Diverse dust vertical height and settling strength conditions in protoplanetary discs

TL;DR

This study models dust vertical height and settling in six protoplanetary discs using ALMA data, revealing diverse dust structures and highlighting modeling degeneracies and the need for complex models.

Contribution

First detailed modeling of dust vertical height and settling strength in multiple protoplanetary discs using ALMA data.

Findings

Discovered very thin dust discs in T Cha and PDS 111.

Found a vertically extended dust disc in DoAr 25.
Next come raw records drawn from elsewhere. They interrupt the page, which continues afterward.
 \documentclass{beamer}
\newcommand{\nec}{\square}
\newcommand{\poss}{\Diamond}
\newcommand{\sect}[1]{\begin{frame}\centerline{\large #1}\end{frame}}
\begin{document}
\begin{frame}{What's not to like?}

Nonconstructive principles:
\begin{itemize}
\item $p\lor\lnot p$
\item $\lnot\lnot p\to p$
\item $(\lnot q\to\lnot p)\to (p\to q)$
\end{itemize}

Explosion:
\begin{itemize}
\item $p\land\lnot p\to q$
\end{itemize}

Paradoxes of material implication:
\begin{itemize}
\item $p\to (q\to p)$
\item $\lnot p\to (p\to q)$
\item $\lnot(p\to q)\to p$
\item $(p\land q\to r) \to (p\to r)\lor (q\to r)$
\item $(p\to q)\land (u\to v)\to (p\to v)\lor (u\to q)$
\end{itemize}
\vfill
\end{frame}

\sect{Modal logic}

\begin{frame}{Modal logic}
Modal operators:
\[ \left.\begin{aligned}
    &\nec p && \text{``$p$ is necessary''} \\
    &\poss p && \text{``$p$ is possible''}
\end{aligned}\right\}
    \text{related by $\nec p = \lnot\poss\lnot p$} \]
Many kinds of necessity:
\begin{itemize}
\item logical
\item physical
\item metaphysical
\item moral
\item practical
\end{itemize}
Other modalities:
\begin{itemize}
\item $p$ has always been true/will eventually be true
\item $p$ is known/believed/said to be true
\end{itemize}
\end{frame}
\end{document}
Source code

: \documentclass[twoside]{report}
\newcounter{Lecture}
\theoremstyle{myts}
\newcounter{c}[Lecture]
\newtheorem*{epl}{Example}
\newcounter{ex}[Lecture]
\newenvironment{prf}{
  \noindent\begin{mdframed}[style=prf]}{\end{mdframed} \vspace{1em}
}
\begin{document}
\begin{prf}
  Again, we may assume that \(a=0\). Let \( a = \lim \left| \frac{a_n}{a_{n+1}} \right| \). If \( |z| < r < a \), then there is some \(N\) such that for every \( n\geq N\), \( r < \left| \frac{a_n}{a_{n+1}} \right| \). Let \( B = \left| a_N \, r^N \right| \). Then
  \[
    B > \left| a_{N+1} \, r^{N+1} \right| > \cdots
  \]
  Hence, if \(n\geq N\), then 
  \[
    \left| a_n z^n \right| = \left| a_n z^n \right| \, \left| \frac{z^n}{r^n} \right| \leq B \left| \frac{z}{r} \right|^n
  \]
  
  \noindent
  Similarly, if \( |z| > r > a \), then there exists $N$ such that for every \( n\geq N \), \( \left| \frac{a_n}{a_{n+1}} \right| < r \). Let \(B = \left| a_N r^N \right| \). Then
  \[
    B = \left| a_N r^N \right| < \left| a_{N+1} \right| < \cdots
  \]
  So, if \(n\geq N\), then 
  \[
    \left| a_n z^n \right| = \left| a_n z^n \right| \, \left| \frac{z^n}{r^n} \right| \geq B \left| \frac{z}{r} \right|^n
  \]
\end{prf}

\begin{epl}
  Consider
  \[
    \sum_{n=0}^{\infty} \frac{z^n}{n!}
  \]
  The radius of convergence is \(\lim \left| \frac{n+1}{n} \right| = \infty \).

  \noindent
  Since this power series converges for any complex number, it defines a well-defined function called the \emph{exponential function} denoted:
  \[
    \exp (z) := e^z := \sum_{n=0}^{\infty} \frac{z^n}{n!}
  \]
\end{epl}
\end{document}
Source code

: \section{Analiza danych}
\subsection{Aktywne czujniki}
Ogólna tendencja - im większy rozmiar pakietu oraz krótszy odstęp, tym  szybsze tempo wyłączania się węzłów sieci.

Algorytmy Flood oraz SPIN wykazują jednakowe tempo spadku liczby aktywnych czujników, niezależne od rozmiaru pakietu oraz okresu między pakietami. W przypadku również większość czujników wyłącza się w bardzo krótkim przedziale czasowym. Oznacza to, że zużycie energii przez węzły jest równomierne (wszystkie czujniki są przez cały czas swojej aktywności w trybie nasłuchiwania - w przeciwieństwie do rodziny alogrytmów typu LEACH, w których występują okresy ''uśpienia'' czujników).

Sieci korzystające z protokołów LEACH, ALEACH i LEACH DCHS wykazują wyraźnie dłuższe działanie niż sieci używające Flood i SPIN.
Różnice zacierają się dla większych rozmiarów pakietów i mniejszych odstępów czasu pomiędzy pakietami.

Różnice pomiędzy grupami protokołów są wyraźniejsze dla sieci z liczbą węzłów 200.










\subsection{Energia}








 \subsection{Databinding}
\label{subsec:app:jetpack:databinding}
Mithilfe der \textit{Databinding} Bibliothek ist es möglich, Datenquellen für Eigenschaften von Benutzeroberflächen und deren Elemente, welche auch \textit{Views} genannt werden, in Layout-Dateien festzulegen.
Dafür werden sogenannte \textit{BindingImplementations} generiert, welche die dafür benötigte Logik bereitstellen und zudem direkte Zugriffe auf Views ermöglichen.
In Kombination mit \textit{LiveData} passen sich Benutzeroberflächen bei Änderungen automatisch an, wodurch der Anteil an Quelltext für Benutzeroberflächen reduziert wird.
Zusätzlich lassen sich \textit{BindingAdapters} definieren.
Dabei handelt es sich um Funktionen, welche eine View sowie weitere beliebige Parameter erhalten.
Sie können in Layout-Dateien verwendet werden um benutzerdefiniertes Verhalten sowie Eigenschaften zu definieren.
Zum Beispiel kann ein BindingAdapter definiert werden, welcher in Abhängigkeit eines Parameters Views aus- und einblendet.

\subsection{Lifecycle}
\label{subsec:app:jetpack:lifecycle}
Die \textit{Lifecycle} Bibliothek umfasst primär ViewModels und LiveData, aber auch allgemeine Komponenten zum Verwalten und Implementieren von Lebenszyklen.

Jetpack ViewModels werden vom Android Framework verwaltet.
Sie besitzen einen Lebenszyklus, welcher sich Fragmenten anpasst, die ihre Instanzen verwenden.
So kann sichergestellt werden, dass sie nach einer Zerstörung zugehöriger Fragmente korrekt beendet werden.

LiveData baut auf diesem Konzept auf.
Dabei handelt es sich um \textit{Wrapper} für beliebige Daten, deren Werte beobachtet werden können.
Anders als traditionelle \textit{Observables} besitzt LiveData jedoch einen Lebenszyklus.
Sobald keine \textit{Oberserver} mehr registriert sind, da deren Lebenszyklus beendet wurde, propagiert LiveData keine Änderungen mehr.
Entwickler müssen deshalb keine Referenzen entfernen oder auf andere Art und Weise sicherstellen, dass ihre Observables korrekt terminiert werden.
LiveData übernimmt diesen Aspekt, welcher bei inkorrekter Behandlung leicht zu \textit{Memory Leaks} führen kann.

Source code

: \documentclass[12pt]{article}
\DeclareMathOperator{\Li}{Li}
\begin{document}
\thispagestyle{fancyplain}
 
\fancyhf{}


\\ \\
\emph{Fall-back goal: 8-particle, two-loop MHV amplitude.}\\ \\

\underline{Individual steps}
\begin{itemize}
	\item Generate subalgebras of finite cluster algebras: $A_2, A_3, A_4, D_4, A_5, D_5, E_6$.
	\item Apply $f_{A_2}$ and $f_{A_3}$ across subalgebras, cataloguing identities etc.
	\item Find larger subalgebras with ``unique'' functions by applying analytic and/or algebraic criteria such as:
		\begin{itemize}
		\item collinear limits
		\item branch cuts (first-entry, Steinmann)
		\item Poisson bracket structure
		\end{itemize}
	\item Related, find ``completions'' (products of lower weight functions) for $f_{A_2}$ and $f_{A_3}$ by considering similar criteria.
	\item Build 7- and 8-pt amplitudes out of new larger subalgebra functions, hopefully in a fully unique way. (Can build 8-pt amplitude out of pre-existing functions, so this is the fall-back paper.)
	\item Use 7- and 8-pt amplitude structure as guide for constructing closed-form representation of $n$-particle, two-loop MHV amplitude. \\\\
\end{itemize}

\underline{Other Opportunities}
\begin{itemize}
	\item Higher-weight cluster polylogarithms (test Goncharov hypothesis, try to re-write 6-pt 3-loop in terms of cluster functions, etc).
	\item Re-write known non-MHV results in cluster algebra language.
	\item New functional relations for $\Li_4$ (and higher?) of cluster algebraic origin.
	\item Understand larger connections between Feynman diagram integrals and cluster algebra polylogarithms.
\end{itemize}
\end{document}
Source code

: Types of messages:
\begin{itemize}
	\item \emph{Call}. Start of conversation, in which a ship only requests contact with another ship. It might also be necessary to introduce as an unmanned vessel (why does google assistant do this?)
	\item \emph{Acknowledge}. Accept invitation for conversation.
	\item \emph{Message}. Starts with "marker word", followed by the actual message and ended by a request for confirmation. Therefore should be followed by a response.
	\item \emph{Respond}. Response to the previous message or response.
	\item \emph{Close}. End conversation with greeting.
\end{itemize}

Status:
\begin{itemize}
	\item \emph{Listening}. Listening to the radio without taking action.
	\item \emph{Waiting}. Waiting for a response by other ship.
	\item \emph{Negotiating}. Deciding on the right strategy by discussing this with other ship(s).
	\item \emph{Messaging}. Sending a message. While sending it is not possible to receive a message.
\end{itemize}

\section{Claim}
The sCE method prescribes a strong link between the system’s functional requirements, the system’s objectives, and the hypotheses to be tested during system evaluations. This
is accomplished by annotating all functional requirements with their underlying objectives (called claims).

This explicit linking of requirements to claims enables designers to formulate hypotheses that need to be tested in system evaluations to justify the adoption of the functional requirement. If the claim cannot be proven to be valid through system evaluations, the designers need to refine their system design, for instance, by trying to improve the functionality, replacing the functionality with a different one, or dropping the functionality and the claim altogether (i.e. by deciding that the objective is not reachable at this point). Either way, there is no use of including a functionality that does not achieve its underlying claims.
Identified degeneracies due to dust opacity assumptions.

Abstract

The settling of dust particles plays a critical role in the growth and dynamics of dust grains. We performed a detailed modeling of the ALMA continuum substructures for six highly inclined protoplanetary discs using radiative transfer simulations, to constrain the vertical height of millimetre dust grains and the settling strength. Our modeling results are a very thin millimetre dust disc in T Cha ($\text{h}_{\text{dust}}<$ 0.1 au throughout the disc), a vertically extended dust disc in DoAr 25 ($\text{h}_{\text{dust}}$ of $\sim$ 4.7 au at 140 au) and tentatively a thin disc in MY Lup ($\text{h}_{\text{dust}}<$ 0.5 au at 70 au). From lower resolution observations we found a very thin disc for PDS 111 ($\text{h}_{\text{dust}}<$ 0.1 au throughout the disc) and a more vertically extended millimetre dust disc in V409 Tau ($\text{h}_{\text{dust}}$ of $\sim$ 1.3 au at 35 au). We could not measure the vertical height in the asymmetric disc of RY Lup. We also found that the input dust opacities are a source of degeneracy in our models. Our tentative results, assuming the Ricci dust opacities, point to a diverse settling strength in our sample and possible radial variations. We also compared the models that best fit the ALMA data with the SPHERE data to test if they can reproduce the vertical distribution of small dust grains. This comparison suggests that models that reproduce the dust density distribution in the midplane cannot reproduce the distribution of small dust grains in the upper layers, reinforcing the need for more complex models.